Metamorphic grade is a general term for describing the relative temperature and pressure conditions under which metamorphic rocks form.

The degree or intensity of metamorphism that has affected a rock, is called grade of metamorphism .

Tilley has described as four types of grades 

1. Very low grade,  2. Low grade,  3. Medium grade,  4 High grade

Low-grade metamorphism takes place at temperatures between about 200 to 320oC, and relatively low pressure.

What is the difference between Low grade and High grade metamorphis?

Low-grade metamorphic rocks tend to be fine-grained (the newly formed metamorphic mineral grains ) while, High-grade metamorphic rocks tend to be coarse-grained. But grain size is also dependent on the grain size of the protolith.
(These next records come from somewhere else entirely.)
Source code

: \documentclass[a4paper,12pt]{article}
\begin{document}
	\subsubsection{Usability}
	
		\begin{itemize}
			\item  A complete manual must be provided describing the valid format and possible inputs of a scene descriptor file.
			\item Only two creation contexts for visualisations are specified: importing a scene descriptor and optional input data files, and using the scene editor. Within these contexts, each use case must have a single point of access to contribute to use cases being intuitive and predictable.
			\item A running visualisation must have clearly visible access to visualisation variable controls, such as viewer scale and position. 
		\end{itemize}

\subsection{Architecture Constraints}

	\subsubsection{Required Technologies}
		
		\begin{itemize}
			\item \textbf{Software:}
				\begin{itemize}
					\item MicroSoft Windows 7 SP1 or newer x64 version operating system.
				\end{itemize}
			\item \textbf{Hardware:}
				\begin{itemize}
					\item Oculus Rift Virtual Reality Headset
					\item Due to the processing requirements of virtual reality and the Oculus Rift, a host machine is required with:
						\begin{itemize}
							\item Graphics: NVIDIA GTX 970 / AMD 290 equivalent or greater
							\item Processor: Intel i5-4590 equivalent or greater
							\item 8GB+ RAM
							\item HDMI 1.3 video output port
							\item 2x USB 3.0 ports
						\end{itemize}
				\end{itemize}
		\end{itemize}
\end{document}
Ocean-floor metamorphism: s a concept that has arisen from recent studies of present oceanic ridges and fracture zones where new crust is being generated, altered, and deformed. Recognition of on-land ophiolite suites as ancient examples of oceanic crust and mantle provide insights into the thermal and dynamothermal regimes that characterize ocean floors.


The ocean floor metamorphics are classified in four major categories:

(1) the zeolite facies

 (2) the prehnite-pumpellyite facies

(3) the greenschist facies

(4) the amphibolite facies.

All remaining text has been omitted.